Haikuは、AnthropicのLLMファミリーの中で、小型で高速なモデルクラスに位置づけられている。Haiku 4.5は、最も強力なAIの軽量バージョンであり、より手頃な価格で、最速かつ最もインテリジェントなモデルとして導入された。前バージョンは昨年10月のリリースだった。
Haiku 4.5の大きな特徴は高速性とコスト効率で、コーディングやエージェントタスクにおいて、Sonnet 4と同等の性能を発揮する点という。特に、速度とコストを効率化しつつフロンティアレベルに近い性能を実現していると強調している。
9月末にリリースした「Sonnet 4.5」と比較して、速度は4〜5倍でコストはわずかという。この高速性により、応答時間が重要なカスタマーサービスエージェントやリアルタイムチャットボットなど、レイテンシの影響を受けやすい体験に最適としている。また、複雑なリファクタリングや大規模な機能構築に対応するマルチエージェントシステムを可能にするコーディングサブエージェントとしての利用、リアルタイムでの金融分析、リサーチサブエージェントとしての応用もユースケースとして挙げられている。

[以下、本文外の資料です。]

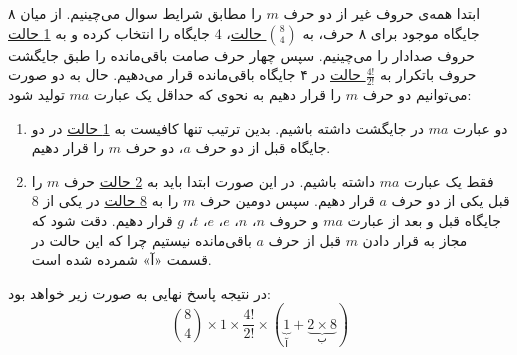 \p
ابتدا همه‌ی حروف غیر از دو حرف $m$ را مطابق شرایط سوال می‌چینیم.
از میان ۸ جایگاه موجود برای ۸ حرف، به 
\underline{${8\choose 4}$ حالت}، 
4
جایگاه را انتخاب کرده و به
\underline{1 حالت}
حروف صدادار را می‌چینیم.
سپس چهار حرف صامت باقی‌مانده
را طبق جایگشت حروف باتکرار به
 \underline{$\frac{4!}{2!}$ حالت}
در ۴ جایگاه باقی‌مانده قرار می‌دهیم.
حال به دو صورت می‌توانیم دو حرف $m$ را قرار دهیم به نحوی که حداقل یک عبارت 
$ma$ تولید شود:
\begin{enumerate}
  \item 
  دو عبارت  $ma$  در جایگشت داشته باشیم.
   بدین ترتیب تنها کافیست به 
  \underline{1 حالت}
   در دو جایگاه قبل از دو حرف 
   $a$،  
   دو حرف 
   $m$ را قرار دهیم.

  \item
  فقط یک عبارت $ma$ داشته‌ باشیم. 
  در این صورت ابتدا باید به
  \underline{2 حالت}
  حرف 
  $m$ 
  را قبل یکی از دو حرف 
  $a$ 
  قرار دهیم. 
  سپس
   دومین حرف
  $m$
  را
  به
  \underline{8 حالت}
  در یکی از 8 جایگاه قبل و بعد از عبارت 
  $ma$
   و حروف 
   $n$، 
   $n$، 
   $e$، 
   $e$، 
   $t$، 
   $g$ 
   قرار دهیم.
   دقت شود که مجاز به قرار دادن 
  $m$
  قبل از حرف 
  $a$ 
  باقی‌مانده 
  نیستیم چرا که این حالت در قسمت «آ» شمرده شده است.
\end{enumerate}
\p
در نتیجه پاسخ نهایی به صورت زیر خواهد بود:
$${8\choose 4} \times 1 \times \frac{4!}{2!} \times (\underbrace{1}_{\text{آ}} + \underbrace{2 \times 8}_{\text{ب}})$$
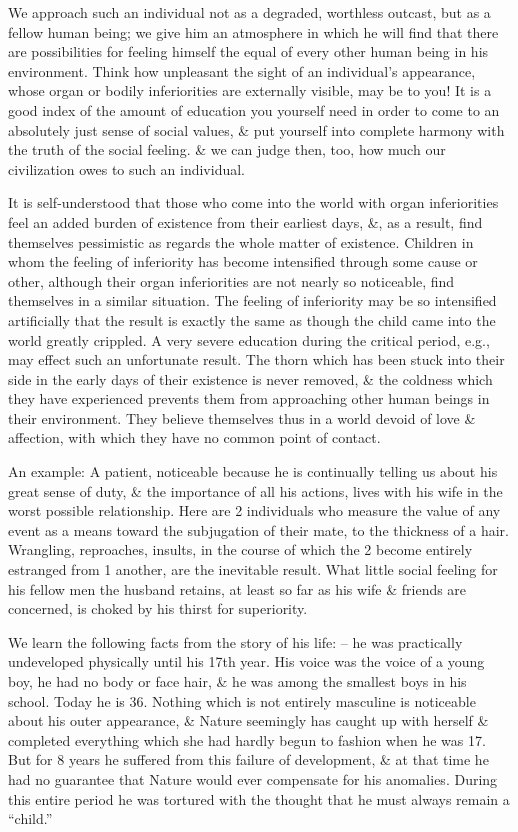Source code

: \documentclass{article}
\begin{document}
We approach such an individual not as a degraded, worthless outcast, but as a fellow human being; we give him an atmosphere in which he will find that there are possibilities for feeling himself the equal of every other human being in his environment. Think how unpleasant the sight of an individual's appearance, whose organ or bodily inferiorities are externally visible, may be to you! It is a good index of the amount of education you yourself need in order to come to an absolutely just sense of social values, \& put yourself into complete harmony with the truth of the social feeling. \& we can judge then, too, how much our civilization owes to such an individual.

It is self-understood that those who come into the world with organ inferiorities feel an added burden of existence from their earliest days, \&, as a result, find themselves pessimistic as regards the whole matter of existence. Children in whom the feeling of inferiority has become intensified through some cause or other, although their organ inferiorities are not nearly so noticeable, find themselves in a similar situation. The feeling of inferiority may be so intensified artificially that the result is exactly the same as though the child came into the world greatly crippled. A very severe education during the critical period, e.g., may effect such an unfortunate result. The thorn which has been stuck into their side in the early days of their existence is never removed, \& the coldness which they have experienced prevents them from approaching other human beings in their environment. They believe themselves thus in a world devoid of love \& affection, with which they have no common point of contact.

An example: A patient, noticeable because he is continually telling us about his great sense of duty, \& the importance of all his actions, lives with his wife in the worst possible relationship. Here are 2 individuals who measure the value of any event as a means toward the subjugation of their mate, to the thickness of a hair. Wrangling, reproaches, insults, in the course of which the 2 become entirely estranged from 1 another, are the inevitable result. What little social feeling for his fellow men the husband retains, at least so far as his wife \& friends are concerned, is choked by his thirst for superiority.

We learn the following facts from the story of his life: -- he was practically undeveloped physically until his 17th year. His voice was the voice of a young boy, he had no body or face hair, \& he was among the smallest boys in his school. Today he is 36. Nothing which is not entirely masculine is noticeable about his outer appearance, \& Nature seemingly has caught up with herself \& completed everything which she had hardly begun to fashion when he was 17. But for 8 years he suffered from this failure of development, \& at that time he had no guarantee that Nature would ever compensate for his anomalies. During this entire period he was tortured with the thought that he must always remain a ``child.''
\end{document}
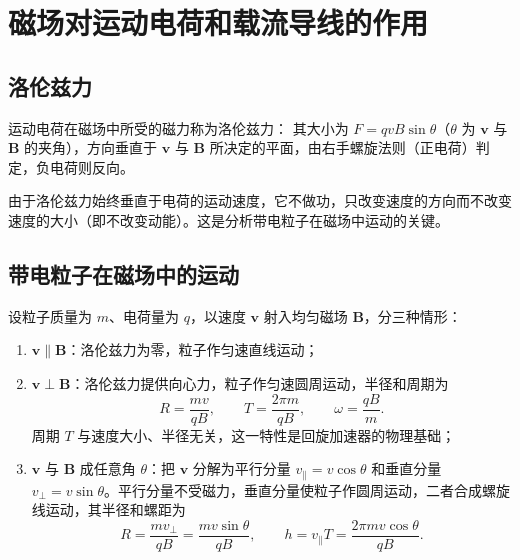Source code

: \section{磁场对运动电荷和载流导线的作用}
    \subsection{洛伦兹力}
    运动电荷在磁场中所受的磁力称为洛伦兹力：
    其大小为 $F=qvB\sin\theta$（$\theta$ 为 $\boldsymbol{v}$ 与 $\boldsymbol{B}$ 的夹角），方向垂直于 $\boldsymbol{v}$ 与 $\boldsymbol{B}$ 所决定的平面，由右手螺旋法则（正电荷）判定，负电荷则反向。

    由于洛伦兹力始终垂直于电荷的运动速度，它不做功，只改变速度的方向而不改变速度的大小（即不改变动能）。这是分析带电粒子在磁场中运动的关键。

    \subsection{带电粒子在磁场中的运动}
    设粒子质量为 $m$、电荷量为 $q$，以速度 $\boldsymbol{v}$ 射入均匀磁场 $\boldsymbol{B}$，分三种情形：
    \begin{enumerate}
        \item $\boldsymbol{v}\parallel\boldsymbol{B}$：洛伦兹力为零，粒子作匀速直线运动；
        \item $\boldsymbol{v}\perp\boldsymbol{B}$：洛伦兹力提供向心力，粒子作匀速圆周运动，半径和周期为
        \[
        R=\frac{mv}{qB},\qquad T=\frac{2\pi m}{qB},\qquad \omega=\frac{qB}{m}.
        \]
        周期 $T$ 与速度大小、半径无关，这一特性是回旋加速器的物理基础；
        \item $\boldsymbol{v}$ 与 $\boldsymbol{B}$ 成任意角 $\theta$：把 $\boldsymbol{v}$ 分解为平行分量 $v_{\parallel}=v\cos\theta$ 和垂直分量 $v_{\perp}=v\sin\theta$。平行分量不受磁力，垂直分量使粒子作圆周运动，二者合成螺旋线运动，其半径和螺距为
        \[
        R=\frac{mv_{\perp}}{qB}=\frac{mv\sin\theta}{qB},\qquad
        h=v_{\parallel}T=\frac{2\pi mv\cos\theta}{qB}.
        \]
    \end{enumerate}

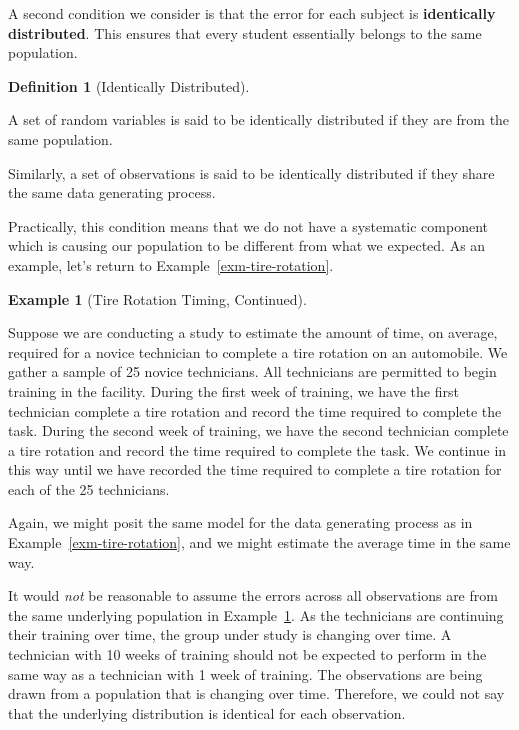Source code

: \documentclass[
  letterpaper,
  DIV=11,
  numbers=noendperiod]{scrreprt}
\theoremstyle{definition}
\newtheorem{definition}{Definition}[chapter]
\theoremstyle{definition}
\newtheorem{example}{Example}[chapter]
\theoremstyle{plain}
\theoremstyle{remark}
\begin{document}
A second condition we consider is that the error for each subject is
\textbf{identically distributed}. This ensures that every student
essentially belongs to the same population.

\begin{definition}[Identically
Distributed]\protect\hypertarget{def-identically-distributed}{}\label{def-identically-distributed}

A set of random variables is said to be identically distributed if they
are from the same population.

Similarly, a set of observations is said to be identically distributed
if they share the same data generating process.

\end{definition}

Practically, this condition means that we do not have a systematic
component which is causing our population to be different from what we
expected. As an example, let's return to
Example~\ref{exm-tire-rotation}.

\begin{example}[Tire Rotation Timing,
Continued]\protect\hypertarget{exm-tire-rotation-alt}{}\label{exm-tire-rotation-alt}

Suppose we are conducting a study to estimate the amount of time, on
average, required for a novice technician to complete a tire rotation on
an automobile. We gather a sample of 25 novice technicians. All
technicians are permitted to begin training in the facility. During the
first week of training, we have the first technician complete a tire
rotation and record the time required to complete the task. During the
second week of training, we have the second technician complete a tire
rotation and record the time required to complete the task. We continue
in this way until we have recorded the time required to complete a tire
rotation for each of the 25 technicians.

Again, we might posit the same model for the data generating process as
in Example~\ref{exm-tire-rotation}, and we might estimate the average
time in the same way.

\end{example}

It would \emph{not} be reasonable to assume the errors across all
observations are from the same underlying population in
Example~\ref{exm-tire-rotation-alt}. As the technicians are continuing
their training over time, the group under study is changing over time. A
technician with 10 weeks of training should not be expected to perform
in the same way as a technician with 1 week of training. The
observations are being drawn from a population that is changing over
time. Therefore, we could not say that the underlying distribution is
identical for each observation.
\end{document}
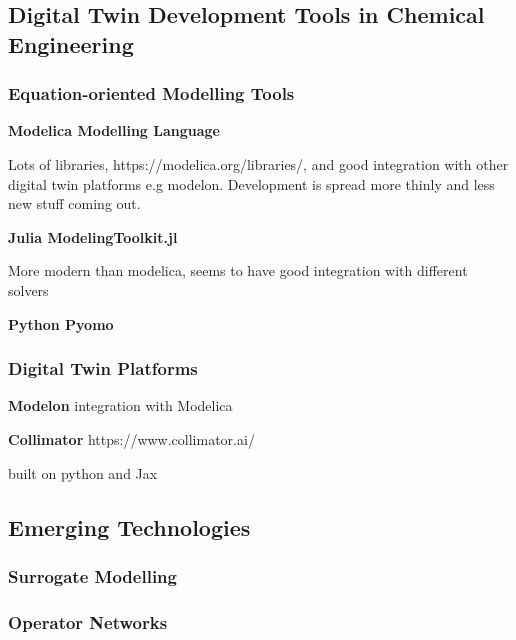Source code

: \subsection{Digital Twin Development Tools in Chemical Engineering}


\subsubsection{Equation-oriented Modelling Tools}








\textbf{Modelica Modelling Language}

Lots of libraries, https://modelica.org/libraries/, and good integration with other digital twin platforms e.g modelon. Development is spread more thinly and less new stuff coming out.


\textbf{Julia ModelingToolkit.jl}

More modern than modelica, seems to have good integration with different solvers


\textbf{Python Pyomo}



\subsubsection{Digital Twin Platforms}

\textbf{Modelon}
integration with Modelica 

\textbf{Collimator}
https://www.collimator.ai/


built on python and Jax

\subsection{Emerging Technologies }





\subsubsection{Surrogate Modelling}

\subsubsection{Operator Networks}



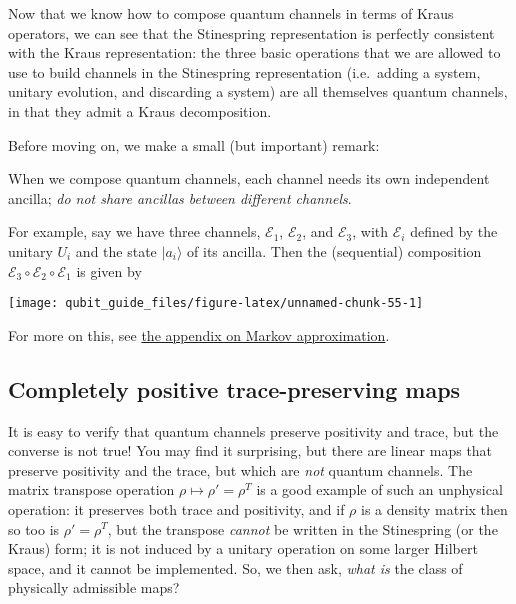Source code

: \documentclass[fleqn]{article}
\newenvironment{idea}{\noindent}{\medskip}
\begin{document}
Now that we know how to compose quantum channels in terms of Kraus operators, we can see that the Stinespring representation is perfectly consistent with the Kraus representation: the three basic operations that we are allowed to use to build channels in the Stinespring representation (i.e.~adding a system, unitary evolution, and discarding a system) are all themselves quantum channels, in that they admit a Kraus decomposition.

Before moving on, we make a small (but important) remark:

\begin{idea}
When we compose quantum channels, each channel needs its own independent ancilla;
\emph{do not share ancillas between different channels}.

\end{idea}

For example, say we have three channels, \(\mathcal{E}_1\), \(\mathcal{E}_2\), and \(\mathcal{E}_3\), with \(\mathcal{E}_i\) defined by the unitary \(U_i\) and the state \(|a_i\rangle\) of its ancilla.
Then the (sequential) composition \(\mathcal{E}_3\circ\mathcal{E}_2\circ\mathcal{E}_1\) is given by

\begin{center}\texttt{[image: qubit\_guide\_files/figure-latex/unnamed-chunk-55-1]} \end{center}

For more on this, see \protect\hyperlink{markov-approximation}{the appendix on Markov approximation}.

\hypertarget{completely-positive-trace-preserving-maps}{%
\subsection{Completely positive trace-preserving maps}\label{completely-positive-trace-preserving-maps}}

It is easy to verify that quantum channels preserve positivity and trace, but the converse is not true!
You may find it surprising, but there are linear maps that preserve positivity and the trace, but which are \emph{not} quantum channels.
The matrix transpose operation \(\rho\mapsto\rho'=\rho^T\) is a good example of such an unphysical operation: it preserves both trace and positivity, and if \(\rho\) is a density matrix then so too is \(\rho'=\rho^T\), but the transpose \emph{cannot} be written in the Stinespring (or the Kraus) form;
it is not induced by a unitary operation on some larger Hilbert space, and it cannot be implemented.
So, we then ask, \emph{what is} the class of physically admissible maps?
\end{document}
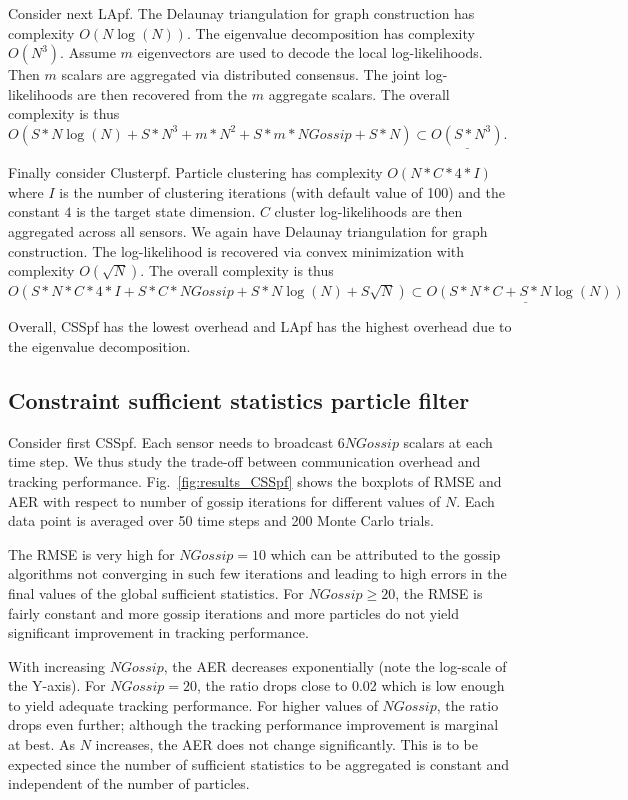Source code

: \documentclass[10pt,letterpaper,final]{article}
\begin{document}
Consider next LApf. The Delaunay triangulation for graph construction has complexity $O(N\log(N))$. The eigenvalue decomposition has complexity $O(N^3)$. Assume $m$ eigenvectors are used to decode the local log-likelihoods. Then $m$ scalars are aggregated via distributed consensus. The joint log-likelihoods are then recovered from the $m$ aggregate scalars. The overall complexity is thus $O(S*N\log(N)+S*N^3+m*N^2+S*m*NGossip+S*N)\subset \underline{O(S*N^3)}$. 

Finally consider Clusterpf. Particle clustering has complexity $O(N*C*4*I)$ where $I$ is the number of clustering iterations (with default value of 100) and the constant $4$ is the target state dimension. $C$ cluster log-likelihoods are then aggregated across all sensors. We again have Delaunay triangulation for graph construction. The log-likelihood is recovered via convex minimization with complexity $O(\sqrt{N})$. The overall complexity is thus $O(S*N*C*4*I+S*C*NGossip + S*N\log(N)+S\sqrt{N})\subset \underline{O(S*N*C+S*N\log(N))}$

Overall, CSSpf has the lowest overhead and LApf has the highest overhead due to the eigenvalue decomposition. 

\subsection{Constraint sufficient statistics particle filter}
Consider first CSSpf. Each sensor needs to broadcast $6NGossip$ scalars at each time step. We thus study the trade-off between communication overhead and tracking performance. Fig.~\ref{fig:results_CSSpf} shows the boxplots of RMSE and AER with respect to number of gossip iterations for different values of $N$. Each data point is averaged over 50 time steps and 200 Monte Carlo trials. 

The RMSE is very high for $NGossip=10$ which can be attributed to the gossip algorithms not converging in such few iterations and leading to high errors in the final values of the global sufficient statistics. For $NGossip\geq 20$, the RMSE is fairly constant and more gossip iterations and more particles do not yield significant improvement in tracking performance. 


With increasing $NGossip$, the AER decreases exponentially (note the log-scale of the Y-axis). For $NGossip=20$, the ratio drops close to 0.02 which is low enough to yield adequate tracking performance. For higher values of $NGossip$, the ratio drops even further; although the tracking performance improvement is marginal at best. As $N$ increases, the AER does not change significantly. This is to be expected since the number of sufficient statistics to be aggregated is constant and independent of the number of particles. 
\end{document}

Haiku 4.5は同日から、すべてのユーザーが利用可能だ。Claude.ai(Web、iOS、Android)で誰でもチャットにHaiku 4.5を使用できる。開発者は、Claude APIを介して「claude-haiku-4-5」を使用でき、Amazon BedrockやGoogle CloudのVertex AIでも提供されている。GitHub Copilotにおいても、Copilot Pro、Pro+、Business、Enterpriseプランのユーザー向けにロールアウト中だ。価格設定は、Claude Developer Platformで、入力トークン100万当たり1ドル、出力トークン100万当たり5ドルからとなっている。
Anthropicは、ベンチマーク「SWE-bench Verified」のスコアを示した。73.3%というスコアは、世界で最も優れたコーディングモデルの1つだとしている。
システムカードで明示された問題点として、Claude Haiku 4.5は「評価認識」(Evaluation Awareness)の高い割合を示した点が指摘されている。これは、モデルが比較的ありそうもないシナリオに置かれた際に、自分がテストまたは評価環境にあるのではないかと公然と推測する行動だ。この評価認識の発生率は、主要な自動監査スイートにおいて約9%のシナリオで見られ、結果の信頼性をある程度低下させているという。また、化学・生物・放射線・核(CBRN)兵器などの科学的な機密トピックに対する悪意のある要求に対して、Haiku 3.5が直接拒否していたのに対し、Haiku 4.5は学術的または教育的な意図を想定し、高レベルの理論的な情報を提供してしまうケースがまれに観察された。